As we think about partnering, it’s less about funding the advance of the company because we think, with the cash balance that we have, we’re able to do those things that I’ve already referred to. But as we look to partnerships, we think of them in terms of the tectonic technology or biology that it can bring to us that advances what we’re able to provide from a genome editing perspective.

And if you look across those partnerships that we’ve done thus far, that’s basically how all of them are set up. And I would expect that, as time goes on, we’ll continue to take exactly that kind of approach.

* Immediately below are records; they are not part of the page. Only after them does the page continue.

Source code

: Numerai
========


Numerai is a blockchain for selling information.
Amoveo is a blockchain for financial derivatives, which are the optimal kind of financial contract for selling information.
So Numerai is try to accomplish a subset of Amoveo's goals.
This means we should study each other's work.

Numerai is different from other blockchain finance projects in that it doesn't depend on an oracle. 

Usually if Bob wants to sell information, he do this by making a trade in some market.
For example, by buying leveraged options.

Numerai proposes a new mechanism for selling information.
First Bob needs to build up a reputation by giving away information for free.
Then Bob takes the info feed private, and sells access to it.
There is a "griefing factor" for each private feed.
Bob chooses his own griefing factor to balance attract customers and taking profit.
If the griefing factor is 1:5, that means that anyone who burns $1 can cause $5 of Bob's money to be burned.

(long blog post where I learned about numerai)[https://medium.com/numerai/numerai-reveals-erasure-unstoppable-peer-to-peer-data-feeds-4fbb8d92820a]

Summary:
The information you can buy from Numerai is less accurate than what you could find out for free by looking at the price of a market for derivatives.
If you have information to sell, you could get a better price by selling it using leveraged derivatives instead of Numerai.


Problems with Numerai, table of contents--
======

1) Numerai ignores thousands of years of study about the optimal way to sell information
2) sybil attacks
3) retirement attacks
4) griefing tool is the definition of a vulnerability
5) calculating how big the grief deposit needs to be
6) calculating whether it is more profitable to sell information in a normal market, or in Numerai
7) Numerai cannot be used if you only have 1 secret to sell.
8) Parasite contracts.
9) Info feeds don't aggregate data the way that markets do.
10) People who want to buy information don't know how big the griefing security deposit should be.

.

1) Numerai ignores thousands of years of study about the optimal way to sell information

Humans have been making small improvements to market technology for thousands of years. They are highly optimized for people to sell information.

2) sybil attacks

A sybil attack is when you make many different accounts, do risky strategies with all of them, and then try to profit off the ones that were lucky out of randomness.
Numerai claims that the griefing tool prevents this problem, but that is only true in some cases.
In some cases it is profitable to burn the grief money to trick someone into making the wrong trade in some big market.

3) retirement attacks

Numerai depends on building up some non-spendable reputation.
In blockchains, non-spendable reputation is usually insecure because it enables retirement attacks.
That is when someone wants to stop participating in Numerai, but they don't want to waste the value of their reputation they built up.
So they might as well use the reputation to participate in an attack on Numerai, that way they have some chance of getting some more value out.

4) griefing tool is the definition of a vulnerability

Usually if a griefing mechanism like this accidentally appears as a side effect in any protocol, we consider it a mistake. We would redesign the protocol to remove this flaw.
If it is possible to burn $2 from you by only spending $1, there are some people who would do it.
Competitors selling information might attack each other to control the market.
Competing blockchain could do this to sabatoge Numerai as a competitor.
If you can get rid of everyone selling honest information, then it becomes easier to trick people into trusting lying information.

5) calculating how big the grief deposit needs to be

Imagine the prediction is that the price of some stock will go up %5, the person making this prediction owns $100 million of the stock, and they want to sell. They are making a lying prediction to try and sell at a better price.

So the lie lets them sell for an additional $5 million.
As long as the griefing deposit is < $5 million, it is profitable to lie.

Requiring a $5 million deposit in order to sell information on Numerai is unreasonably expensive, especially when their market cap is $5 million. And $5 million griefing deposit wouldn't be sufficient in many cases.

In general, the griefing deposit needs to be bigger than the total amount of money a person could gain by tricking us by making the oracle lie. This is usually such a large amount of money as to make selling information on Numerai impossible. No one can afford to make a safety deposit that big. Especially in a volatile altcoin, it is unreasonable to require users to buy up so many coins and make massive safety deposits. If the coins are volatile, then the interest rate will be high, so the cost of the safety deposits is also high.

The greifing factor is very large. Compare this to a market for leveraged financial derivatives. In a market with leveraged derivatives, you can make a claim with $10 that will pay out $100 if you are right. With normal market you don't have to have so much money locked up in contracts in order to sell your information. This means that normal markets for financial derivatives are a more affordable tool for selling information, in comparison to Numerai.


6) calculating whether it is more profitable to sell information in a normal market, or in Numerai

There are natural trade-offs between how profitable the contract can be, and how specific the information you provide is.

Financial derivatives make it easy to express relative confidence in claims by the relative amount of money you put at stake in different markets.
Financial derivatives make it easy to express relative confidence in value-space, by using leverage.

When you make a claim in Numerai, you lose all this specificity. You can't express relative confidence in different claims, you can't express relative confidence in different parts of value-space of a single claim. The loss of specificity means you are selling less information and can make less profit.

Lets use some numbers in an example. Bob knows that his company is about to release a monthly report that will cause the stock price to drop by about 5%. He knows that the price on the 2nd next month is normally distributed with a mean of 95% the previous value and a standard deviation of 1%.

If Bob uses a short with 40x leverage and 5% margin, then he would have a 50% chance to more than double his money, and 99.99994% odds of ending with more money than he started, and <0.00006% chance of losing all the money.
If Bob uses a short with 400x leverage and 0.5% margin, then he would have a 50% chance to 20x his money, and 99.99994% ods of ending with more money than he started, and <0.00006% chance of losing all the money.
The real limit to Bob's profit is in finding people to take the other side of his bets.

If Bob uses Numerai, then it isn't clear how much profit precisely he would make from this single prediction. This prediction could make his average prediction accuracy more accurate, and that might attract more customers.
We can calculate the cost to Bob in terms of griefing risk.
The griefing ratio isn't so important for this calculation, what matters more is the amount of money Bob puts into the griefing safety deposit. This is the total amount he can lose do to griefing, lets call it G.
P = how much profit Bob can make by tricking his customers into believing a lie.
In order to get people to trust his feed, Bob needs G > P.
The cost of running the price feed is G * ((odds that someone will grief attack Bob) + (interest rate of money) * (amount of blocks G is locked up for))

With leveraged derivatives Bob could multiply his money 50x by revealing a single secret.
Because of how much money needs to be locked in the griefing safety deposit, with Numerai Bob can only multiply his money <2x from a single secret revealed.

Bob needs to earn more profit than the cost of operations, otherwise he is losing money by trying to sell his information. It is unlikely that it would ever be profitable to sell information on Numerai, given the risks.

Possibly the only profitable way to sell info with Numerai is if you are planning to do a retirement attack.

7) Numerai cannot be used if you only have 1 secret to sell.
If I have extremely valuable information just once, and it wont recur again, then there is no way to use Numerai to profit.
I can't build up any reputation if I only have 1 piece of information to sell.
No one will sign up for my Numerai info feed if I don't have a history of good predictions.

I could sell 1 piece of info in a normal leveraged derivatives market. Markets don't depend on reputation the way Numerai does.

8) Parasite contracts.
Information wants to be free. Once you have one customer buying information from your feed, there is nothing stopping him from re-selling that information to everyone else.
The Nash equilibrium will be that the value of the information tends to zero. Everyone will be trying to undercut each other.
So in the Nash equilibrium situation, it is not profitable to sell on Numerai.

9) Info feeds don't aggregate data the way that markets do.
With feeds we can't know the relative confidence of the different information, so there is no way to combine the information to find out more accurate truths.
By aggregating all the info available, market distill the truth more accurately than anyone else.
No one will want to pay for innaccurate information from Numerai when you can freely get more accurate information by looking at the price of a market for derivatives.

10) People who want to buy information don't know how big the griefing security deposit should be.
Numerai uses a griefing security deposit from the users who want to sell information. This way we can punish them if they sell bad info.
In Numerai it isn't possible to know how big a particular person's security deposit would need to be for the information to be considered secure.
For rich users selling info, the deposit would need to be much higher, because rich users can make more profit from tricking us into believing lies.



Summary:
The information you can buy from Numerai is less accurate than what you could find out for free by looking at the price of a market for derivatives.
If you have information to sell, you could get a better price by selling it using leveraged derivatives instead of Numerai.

So there it is. It’s a lot going on at the company, but we think that we have ample resources to carry out what we’ve set out as our top priorities.

Operator

The next question comes from Luca Issi with RBC.

Luca Issi

Congrats on all the progress. Maybe a quick one for David. Any update on the etiology of the Grade 4 ALT you previously reported for TTR polyneuropathy that occurred, I think, in day 28. I think last time we spoke, you mentioned that a number of hypothesis were being explored, including alcohol or maybe viral in nature. So just wondering if at this point, we have enough evidence to suggest whether that ALT was or was not drug related.

John Leonard

David, do you want to speak to that, that unusual patient who appears to be very much an outlier [indiscernible] so far.

David Lebwohl

We don’t have anything new in terms of viruses. We haven’t identified the virus. So, if it is, it’s a virus we haven’t been able to test for. And we don’t know more about alcohol usage. So it is, as John said, it’s an outlier. Patient is doing great, by the way. The TTR has a perfect reduction, very good reduction like the others. So that’s where we are, and obviously, we don’t expect much more to come in at this point.

Operator

And the last question today comes from Joon Lee with Truist.

Joon Lee

There’s a view out there that gene therapy for alpha-1 antitrypsin failed because normal copy that gets produced gets caught up by the polymerization of the mutant alpha-1 – the AAT and deliver. Any thoughts on that. And with the metric for success being 11 micromoles plasma AAT or something else when you do start the trial?

John Leonard

Laura, I’m going to call on you. How do you think about producing normal protein in the presence of the mutant form? And I think it’s important to remind people how we differentiate ourselves versus standard gene therapy.

Laura Sepp-Lorenzino

We have two candidates. 2003 allows us to knock out the mutant form. And 3001 inserts a healthy copy. And those two can be used separately or in combination, in any order. So, the other thing to keep in mind is that patients who are heterozygous Z allele, right, they have no liver manifestation and no lung manifestation. So, if the expression of your normal allele is high enough, you may – and just using conditional language, right – may be able to phenocopy heterozygous phenotype. So, that’s to keep in mind.

And yes, our goal is to achieve normal levels of alpha-1 antitrypsin. So it would not be 11 micromolar. It would be normal levels.

Operator

This concludes our question-and-answer session. I would like to turn the conference back over to Ian Karp for any closing remarks.

Ian Karp

Great. Thanks so much, Andrew. And thank you all for joining us today and for your continued interest and support in Intellia. We look forward to updating you on our progress in the coming weeks and months ahead. Have a great day, everyone.

Operator

The conference has now concluded. Thank you for attending today’s presentation. You may now disconnect.